Google's Fitbit Inspire 3 just hit its lowest price ever at $69.95 during Amazon's Big Spring Sale, a 30% drop that signals how aggressively the search giant is competing in the budget fitness tracker market. The move comes as wearables makers fight for the sub-$100 segment while premium devices like the Apple Watch SE struggle to break below triple digits even on sale. For consumers watching their wallets, it's a rare chance to grab solid health tracking without the premium price tag.
Google's Fitbit division is making its cheapest tracker even cheaper. The Fitbit Inspire 3 just dropped to $69.95 across major retailers during Amazon's Big Spring Sale, matching its all-time low and undercutting virtually every name-brand fitness wearable on the market. It's a strategic play in a segment where Apple still can't crack $200 even with discounts on its Watch SE line.
The timing matters. As wearables companies push beyond the early adopter crowd that'll drop $400 on the latest smartwatch, the real battleground is becoming the budget tier where casual users just want to count steps and track sleep without taking out a loan. Google inherited this challenge when it acquired Fitbit, and the Inspire 3 represents its best shot at holding ground against a flood of no-name trackers from overseas manufacturers.
According to The Verge's hands-on testing, the device handles the fundamentals well. It tracks steps, monitors heart rate irregularities, delivers sleep insights, and throws in basic stress management tools. Reporter Victoria Song noted the tracker was so lightweight and comfortable she'd sometimes forget she was wearing it, a crucial factor for all-day and overnight use. The bright OLED display stays readable in sunlight, and the 10-day battery life means you're not chained to a charger every night like you would be with an Apple Watch.
But here's the tradeoff: Fitbit stripped out everything that isn't essential to hit this price point. There's no built-in GPS, so runners tracking routes need to bring their phone. No contactless payments through Google Wallet. No blood oxygen tracking or EKG capabilities like you'd find on the $160 Fitbit Charge 6. No voice assistant integration. It's notifications, alarms, timers, and health metrics, full stop.
That minimalist approach actually works for the target audience. People shopping at $70 aren't comparing spec sheets against the latest Samsung Galaxy Watch. They want something that syncs to their phone, counts their daily steps, and maybe nudges them to move more. The Inspire 3 delivers that without the feature bloat that drives up costs and confuses first-time wearable buyers.
The sale also reveals how retailers are using wearables as traffic drivers.

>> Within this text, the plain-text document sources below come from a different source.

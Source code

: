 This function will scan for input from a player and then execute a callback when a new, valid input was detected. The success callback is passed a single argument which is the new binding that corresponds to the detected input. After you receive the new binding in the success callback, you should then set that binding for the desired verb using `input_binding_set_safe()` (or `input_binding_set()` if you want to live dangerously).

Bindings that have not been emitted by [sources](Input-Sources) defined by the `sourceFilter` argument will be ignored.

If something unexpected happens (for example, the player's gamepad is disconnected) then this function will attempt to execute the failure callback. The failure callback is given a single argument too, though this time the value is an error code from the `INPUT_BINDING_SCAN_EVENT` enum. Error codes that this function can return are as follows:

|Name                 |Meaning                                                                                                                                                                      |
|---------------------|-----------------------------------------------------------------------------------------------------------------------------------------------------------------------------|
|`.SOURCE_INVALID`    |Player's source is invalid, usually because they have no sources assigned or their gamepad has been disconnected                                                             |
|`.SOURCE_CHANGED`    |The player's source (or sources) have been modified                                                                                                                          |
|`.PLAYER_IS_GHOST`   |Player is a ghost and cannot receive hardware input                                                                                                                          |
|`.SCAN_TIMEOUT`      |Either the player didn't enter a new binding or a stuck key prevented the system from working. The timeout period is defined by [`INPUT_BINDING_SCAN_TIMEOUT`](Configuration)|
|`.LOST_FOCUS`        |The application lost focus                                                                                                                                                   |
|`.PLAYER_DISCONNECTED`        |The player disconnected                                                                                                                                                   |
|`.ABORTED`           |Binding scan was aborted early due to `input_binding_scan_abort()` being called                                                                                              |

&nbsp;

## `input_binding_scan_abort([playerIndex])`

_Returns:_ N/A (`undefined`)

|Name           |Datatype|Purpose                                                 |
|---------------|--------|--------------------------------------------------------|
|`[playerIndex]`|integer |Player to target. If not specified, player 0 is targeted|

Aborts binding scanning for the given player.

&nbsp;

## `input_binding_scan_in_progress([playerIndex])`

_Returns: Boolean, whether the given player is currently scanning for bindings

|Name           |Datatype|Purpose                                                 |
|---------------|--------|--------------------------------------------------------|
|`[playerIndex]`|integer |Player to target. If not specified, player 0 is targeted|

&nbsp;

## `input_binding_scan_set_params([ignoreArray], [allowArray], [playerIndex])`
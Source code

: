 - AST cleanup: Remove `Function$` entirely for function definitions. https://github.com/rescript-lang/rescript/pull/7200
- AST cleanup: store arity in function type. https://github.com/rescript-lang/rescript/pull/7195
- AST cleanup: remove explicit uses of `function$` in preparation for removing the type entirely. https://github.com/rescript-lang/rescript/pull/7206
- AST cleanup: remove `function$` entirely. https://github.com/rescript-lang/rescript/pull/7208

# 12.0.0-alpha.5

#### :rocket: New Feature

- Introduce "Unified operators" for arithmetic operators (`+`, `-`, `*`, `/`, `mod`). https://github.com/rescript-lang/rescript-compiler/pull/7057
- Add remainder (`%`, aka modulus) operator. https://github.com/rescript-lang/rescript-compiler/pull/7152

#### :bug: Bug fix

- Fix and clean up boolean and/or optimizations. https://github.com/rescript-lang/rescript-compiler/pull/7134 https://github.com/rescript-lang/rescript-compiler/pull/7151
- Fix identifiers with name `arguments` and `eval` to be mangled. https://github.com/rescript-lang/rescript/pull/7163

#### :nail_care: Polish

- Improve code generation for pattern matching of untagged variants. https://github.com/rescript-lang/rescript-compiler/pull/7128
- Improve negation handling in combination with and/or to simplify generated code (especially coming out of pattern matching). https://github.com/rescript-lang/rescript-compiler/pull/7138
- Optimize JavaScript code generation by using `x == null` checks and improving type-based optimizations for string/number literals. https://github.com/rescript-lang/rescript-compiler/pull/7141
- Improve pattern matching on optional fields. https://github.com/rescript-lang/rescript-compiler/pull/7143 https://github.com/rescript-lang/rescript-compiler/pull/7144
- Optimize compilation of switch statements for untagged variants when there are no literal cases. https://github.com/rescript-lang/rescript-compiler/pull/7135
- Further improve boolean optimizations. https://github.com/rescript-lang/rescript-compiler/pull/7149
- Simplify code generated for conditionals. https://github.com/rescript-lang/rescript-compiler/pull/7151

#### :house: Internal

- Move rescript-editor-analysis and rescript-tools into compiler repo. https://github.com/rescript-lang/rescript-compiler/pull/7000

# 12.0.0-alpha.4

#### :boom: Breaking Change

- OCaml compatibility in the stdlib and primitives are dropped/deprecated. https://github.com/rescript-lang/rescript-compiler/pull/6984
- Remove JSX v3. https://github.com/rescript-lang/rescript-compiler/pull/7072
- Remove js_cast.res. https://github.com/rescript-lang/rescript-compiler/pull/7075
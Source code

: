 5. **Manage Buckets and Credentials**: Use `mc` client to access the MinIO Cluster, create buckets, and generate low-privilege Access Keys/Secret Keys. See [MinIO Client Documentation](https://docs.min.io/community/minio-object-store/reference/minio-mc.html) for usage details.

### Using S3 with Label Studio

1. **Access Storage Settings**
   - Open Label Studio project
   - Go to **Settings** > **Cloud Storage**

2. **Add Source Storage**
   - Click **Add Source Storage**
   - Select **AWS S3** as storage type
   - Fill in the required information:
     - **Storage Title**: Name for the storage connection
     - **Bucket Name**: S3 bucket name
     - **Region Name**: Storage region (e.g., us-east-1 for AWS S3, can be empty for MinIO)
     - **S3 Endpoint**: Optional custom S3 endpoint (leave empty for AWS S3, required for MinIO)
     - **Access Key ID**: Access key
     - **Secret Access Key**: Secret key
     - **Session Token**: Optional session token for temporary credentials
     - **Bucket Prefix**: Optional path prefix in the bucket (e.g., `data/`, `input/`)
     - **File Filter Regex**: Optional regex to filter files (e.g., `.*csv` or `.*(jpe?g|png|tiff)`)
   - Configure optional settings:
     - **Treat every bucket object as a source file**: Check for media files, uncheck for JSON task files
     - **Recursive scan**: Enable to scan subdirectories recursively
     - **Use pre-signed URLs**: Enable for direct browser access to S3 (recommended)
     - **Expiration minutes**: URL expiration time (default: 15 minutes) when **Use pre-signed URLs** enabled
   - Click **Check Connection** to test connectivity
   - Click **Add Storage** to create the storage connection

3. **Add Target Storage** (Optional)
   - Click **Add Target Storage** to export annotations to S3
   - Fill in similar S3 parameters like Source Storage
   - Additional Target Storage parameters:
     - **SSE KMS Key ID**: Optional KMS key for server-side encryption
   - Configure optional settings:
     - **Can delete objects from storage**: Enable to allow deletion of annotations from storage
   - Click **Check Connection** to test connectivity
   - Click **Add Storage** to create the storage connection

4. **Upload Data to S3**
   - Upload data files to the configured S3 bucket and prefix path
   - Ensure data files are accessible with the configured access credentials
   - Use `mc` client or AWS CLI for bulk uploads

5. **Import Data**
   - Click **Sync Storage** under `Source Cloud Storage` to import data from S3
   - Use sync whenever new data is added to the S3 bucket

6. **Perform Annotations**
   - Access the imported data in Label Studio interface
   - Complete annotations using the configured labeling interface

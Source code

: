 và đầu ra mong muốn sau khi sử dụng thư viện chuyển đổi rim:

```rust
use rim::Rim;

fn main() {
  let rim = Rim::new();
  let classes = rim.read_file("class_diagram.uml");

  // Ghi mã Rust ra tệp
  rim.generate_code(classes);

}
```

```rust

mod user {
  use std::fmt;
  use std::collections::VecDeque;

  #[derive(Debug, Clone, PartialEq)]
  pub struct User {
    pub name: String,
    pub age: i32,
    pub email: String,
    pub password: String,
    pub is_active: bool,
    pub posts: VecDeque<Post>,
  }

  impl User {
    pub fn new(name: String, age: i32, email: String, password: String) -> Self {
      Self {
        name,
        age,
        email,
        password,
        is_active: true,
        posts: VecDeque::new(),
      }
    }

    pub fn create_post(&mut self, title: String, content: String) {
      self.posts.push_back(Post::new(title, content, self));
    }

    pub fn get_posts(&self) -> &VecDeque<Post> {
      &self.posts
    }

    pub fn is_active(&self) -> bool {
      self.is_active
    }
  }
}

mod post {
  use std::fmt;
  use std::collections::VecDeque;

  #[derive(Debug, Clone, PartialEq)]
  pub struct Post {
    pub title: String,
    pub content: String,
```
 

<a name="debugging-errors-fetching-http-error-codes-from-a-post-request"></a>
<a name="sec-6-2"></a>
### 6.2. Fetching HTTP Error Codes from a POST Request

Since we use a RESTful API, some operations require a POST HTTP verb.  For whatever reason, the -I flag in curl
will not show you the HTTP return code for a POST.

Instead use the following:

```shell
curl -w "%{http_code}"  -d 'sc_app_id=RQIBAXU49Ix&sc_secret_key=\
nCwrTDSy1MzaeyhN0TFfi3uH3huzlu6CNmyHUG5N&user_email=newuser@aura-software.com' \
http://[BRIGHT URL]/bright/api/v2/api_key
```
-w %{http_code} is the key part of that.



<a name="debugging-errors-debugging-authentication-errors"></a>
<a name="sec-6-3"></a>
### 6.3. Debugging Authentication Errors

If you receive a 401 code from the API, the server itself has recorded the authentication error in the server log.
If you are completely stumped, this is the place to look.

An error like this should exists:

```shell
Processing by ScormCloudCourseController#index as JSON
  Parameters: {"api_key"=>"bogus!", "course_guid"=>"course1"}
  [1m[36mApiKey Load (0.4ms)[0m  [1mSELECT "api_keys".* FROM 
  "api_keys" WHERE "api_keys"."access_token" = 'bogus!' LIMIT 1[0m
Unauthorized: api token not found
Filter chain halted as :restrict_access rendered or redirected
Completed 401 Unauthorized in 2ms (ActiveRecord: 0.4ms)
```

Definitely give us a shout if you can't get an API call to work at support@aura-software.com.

Amazon, Best Buy, and Target all matched the $69.95 price simultaneously, suggesting coordinated promotional support from Google. In the broader consumer electronics market, fitness trackers have become loss leaders, the products stores discount heavily to get customers through the door (physical or digital) where they'll hopefully buy higher-margin accessories and subscriptions.
For Google, there's a longer game here beyond hardware margins. Every Fitbit sold is another user funneled into the company's health data ecosystem. While the device works standalone, the real value unlocks through Fitbit Premium, the $10/month subscription that adds guided workouts, detailed health reports, and personalized insights. Get someone hooked on tracking their sleep score, and they're a lot more likely to subscribe for the deep analysis.
The competitive pressure isn't letting up either. Apple continues to dominate the premium wearables market with double-digit growth, while Chinese manufacturers flood the entry-level tier with sub-$50 trackers that are good enough for many buyers. Google's sweet spot with Fitbit has always been that middle ground: affordable enough for mainstream adoption but credible enough to trust with your health data.
One wildcard: the device has been available since 2022, making it nearly four years old by industry standards. There's no word yet on an Inspire 4, which means Google is either content letting this model ride or planning a refresh that could make current inventory even cheaper. For shoppers, that's not necessarily a bad thing. Fitness tracking fundamentals haven't changed dramatically, and the Inspire 3's sensors still deliver accurate data compared to when it launched.
If you're already invested in Apple's ecosystem, the Watch SE makes more sense despite the higher cost. But for Android users, people buying their first tracker, or anyone who just wants basic health monitoring without subscription pressure or premium pricing, the Inspire 3 at $70 is tough to beat. Just don't expect it to replace your smartwatch. This is a focused tool that does a few things well rather than trying to be everything to everyone.
This sale isn't just about moving inventory. It's Google testing how low it can go to capture mainstream health tracking users before they default to cheap alternatives or save up for an Apple Watch. At $70, the Inspire 3 finally hits impulse-buy territory for people who've been curious about fitness tracking but weren't ready to invest serious money. The device won't win any innovation awards, but it might just win the volume game, and in consumer electronics, that's often what matters most. If you've been waiting for wearables to get affordable without becoming disposable, this is your moment.